O País está vivendo uma explosão de manifestações de rua, que contrastam fortemente com as que caracterizaram as Jornadas de Junho. As atuais nada têm de autônomas, independentes, voltadas para uma noção do bem comum, embora esta fosse tomada de forma vaga. Ao contrário, elas se caracterizam pelo controle, são todas oriundas daquilo que se pode considerar como movimentos sociais organizados. O brilho da autonomia está sendo suplantado pela heteronomia.

Logo, qualquer termo de comparação tende a ofuscar o que está realmente em causa. Em comum, têm só a bandeira contra a Copa, pela simples razão de ser uma bandeira que havia sido encampada pelas ruas brasileiras. Cessa aí o que têm em comum.

Note-se que as manifestações de São Paulo foram conduzidas pelo Movimento dos Trabalhadores Sem-Teto (MTST), que nada mais é do que um braço do MST. Historicamente, esse dito movimento social está umbilicalmente ligado ao PT. Foi, inclusive, acolhido pela presidente da República quando da invasão de uma área urbana próxima ao Itaquerão, um dos palcos da Copa do Mundo.

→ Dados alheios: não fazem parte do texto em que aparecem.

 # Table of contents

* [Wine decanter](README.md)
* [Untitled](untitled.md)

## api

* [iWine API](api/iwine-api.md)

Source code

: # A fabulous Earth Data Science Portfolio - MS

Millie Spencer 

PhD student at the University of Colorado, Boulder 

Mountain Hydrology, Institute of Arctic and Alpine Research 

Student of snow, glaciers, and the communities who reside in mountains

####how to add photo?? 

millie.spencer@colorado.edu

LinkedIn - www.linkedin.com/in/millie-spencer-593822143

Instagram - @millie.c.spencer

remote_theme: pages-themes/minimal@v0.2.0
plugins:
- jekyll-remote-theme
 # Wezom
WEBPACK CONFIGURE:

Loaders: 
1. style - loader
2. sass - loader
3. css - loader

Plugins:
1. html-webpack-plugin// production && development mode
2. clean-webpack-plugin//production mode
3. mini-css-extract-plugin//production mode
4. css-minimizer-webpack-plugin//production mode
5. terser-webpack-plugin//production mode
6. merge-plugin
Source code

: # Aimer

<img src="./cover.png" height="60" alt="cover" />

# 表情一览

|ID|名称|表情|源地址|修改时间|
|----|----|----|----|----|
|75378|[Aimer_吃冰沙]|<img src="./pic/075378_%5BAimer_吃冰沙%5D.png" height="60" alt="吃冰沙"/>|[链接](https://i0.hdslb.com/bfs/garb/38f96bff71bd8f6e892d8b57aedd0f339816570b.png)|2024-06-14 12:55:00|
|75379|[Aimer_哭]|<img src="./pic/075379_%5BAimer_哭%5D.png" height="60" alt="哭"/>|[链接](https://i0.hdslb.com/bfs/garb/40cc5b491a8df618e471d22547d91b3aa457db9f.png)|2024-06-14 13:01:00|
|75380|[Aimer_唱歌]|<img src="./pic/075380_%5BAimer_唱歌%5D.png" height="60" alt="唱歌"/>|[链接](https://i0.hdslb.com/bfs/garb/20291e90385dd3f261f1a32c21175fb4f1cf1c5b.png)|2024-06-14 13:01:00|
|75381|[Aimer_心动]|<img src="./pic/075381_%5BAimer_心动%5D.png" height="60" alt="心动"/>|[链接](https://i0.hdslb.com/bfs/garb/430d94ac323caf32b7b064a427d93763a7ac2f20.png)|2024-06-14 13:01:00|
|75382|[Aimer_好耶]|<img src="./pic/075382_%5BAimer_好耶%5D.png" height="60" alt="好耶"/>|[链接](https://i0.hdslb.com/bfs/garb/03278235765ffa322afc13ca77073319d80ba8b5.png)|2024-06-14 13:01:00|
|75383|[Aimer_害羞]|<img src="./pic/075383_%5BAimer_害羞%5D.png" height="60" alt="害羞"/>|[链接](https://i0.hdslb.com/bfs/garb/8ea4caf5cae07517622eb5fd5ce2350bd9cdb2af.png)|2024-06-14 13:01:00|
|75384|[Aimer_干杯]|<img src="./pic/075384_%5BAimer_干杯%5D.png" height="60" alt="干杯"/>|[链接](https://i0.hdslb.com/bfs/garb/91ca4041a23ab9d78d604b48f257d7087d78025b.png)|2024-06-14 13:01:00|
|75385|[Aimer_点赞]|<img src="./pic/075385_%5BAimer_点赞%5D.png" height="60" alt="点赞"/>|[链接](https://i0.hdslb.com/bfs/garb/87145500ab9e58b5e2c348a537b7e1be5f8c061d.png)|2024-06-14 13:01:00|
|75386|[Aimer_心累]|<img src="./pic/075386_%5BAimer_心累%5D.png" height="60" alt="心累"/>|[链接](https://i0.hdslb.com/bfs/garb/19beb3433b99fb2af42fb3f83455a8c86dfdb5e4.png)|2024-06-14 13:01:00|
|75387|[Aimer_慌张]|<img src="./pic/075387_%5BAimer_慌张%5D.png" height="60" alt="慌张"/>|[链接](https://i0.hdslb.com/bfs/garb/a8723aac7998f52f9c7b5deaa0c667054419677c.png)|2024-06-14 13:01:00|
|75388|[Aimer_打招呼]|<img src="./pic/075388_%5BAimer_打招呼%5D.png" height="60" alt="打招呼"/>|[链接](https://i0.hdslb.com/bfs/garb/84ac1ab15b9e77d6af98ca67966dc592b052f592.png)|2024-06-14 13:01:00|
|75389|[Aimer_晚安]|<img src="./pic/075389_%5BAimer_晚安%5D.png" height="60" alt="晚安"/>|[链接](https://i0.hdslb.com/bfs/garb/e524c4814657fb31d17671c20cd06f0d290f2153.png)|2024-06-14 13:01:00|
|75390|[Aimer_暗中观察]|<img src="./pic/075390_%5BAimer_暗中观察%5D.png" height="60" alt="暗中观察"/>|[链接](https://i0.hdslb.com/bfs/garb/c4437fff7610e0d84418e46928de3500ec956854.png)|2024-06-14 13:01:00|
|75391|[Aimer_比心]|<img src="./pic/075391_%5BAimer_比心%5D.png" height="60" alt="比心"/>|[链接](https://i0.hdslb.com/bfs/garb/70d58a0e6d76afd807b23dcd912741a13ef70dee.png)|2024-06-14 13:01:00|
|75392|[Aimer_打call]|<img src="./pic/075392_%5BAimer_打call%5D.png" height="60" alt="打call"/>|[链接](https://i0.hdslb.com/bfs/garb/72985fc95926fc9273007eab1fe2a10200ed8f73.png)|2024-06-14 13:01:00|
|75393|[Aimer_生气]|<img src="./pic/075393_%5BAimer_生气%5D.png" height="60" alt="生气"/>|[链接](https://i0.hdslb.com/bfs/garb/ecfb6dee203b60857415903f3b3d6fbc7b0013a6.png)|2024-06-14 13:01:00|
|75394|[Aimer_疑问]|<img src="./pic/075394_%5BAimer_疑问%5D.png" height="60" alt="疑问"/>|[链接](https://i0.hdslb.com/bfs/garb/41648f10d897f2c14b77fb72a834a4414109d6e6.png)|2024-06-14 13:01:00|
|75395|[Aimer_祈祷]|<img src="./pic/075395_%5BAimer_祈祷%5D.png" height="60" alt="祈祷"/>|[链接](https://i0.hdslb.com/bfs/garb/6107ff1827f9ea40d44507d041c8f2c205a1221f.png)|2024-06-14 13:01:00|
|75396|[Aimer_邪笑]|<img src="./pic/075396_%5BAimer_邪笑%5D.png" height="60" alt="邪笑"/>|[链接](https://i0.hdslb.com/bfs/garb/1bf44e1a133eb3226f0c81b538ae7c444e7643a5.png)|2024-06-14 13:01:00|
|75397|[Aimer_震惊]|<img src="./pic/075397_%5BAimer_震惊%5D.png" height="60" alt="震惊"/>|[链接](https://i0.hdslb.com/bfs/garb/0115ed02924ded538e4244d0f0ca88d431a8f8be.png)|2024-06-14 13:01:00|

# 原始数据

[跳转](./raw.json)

Não faltaram, certamente, intermediários.

A invasão, ao contrário do que vinha sendo a regra do atual governo, deu lugar a um encontro com a presidente, que acabou por adotar um comportamento propriamente lulista. O jogo é perigoso, pois o acolhimento pode dar lugar ao transbordamento.

Ainda em São Paulo, há os protestos de professores municipais, tradicionalmente ligados ao PT, apesar de seu movimento estar dirigido contra uma administração municipal petista. Processo análogo ocorre com os rodoviários do Rio de Janeiro, infernizando a vida dos cariocas, que têm o seu direito de ir e vir simplesmente negado. Em Pernambuco, são policiais militares que entram em greve, desobedecendo flagrante e acintosamente a uma decisão da Justiça do Trabalho que considerou a greve ilegal.

Observe-se, nesses casos, que são ações corporativas, fortemente organizadas, oriundas de demandas sindicais, que foram tradicionalmente veiculadas pelo PT e, atualmente, por grupos mais à esquerda que não mais se reconhecem no atual governo. Estão fazendo um jogo de cena, aproveitando-se da oportunidade da Copa para terem as suas reivindicações atendidas. Ocorre que esta rua não é mais a mesma do ano passado!

Consequentemente, devemos fazer a distinção entre esses diferentes tipos de manifestações e as Jornadas de Junho, na medida em que as atuais são o resultado de ações de grupos organizados, os ditos movimentos sociais, em boa parte controlados pelo PT e, também, por grupos mais à esquerda do espectro político. São manifestações instrumentalizadas, inserindo-se num contexto propriamente eleitoral.

Mais especificamente, algumas correspondem a conflitos internos ao próprio PT ou a pressões de grupos esquerdistas de conquistarem mais espaço por meio de lutas setoriais. Em todo caso, há todo um clima de radicalização que começa a se esboçar. Poder-se-ia mesmo aventar a hipótese de que essa radicalização é fruto da tendência eleitoral de queda da presidente Dilma, abrindo espaço para que conflitos intestinos se potencializem.

Neste contexto, não deixa de ser curiosa a reação dos grupos mais afinados com a ideologia tradicional petista, de corte socialista e anticapitalista. Para eles, a mudança significaria voltar a essa mesma doutrina tradicional do partido, abandonando as acomodações "capitalistas" dos governos Lula e Dilma. Pressionando deste lado, eles procuram ao menos conquistar uma maior fatia do aparelho do Estado, notoriamente menor no governo atual do que no anterior. Pretendem ser mais ouvidos e consultados. Vendem mesmo a ideia - duvidosa - de que eventual empenho eleitoral seu poderia se traduzir pela vitória da candidata petista.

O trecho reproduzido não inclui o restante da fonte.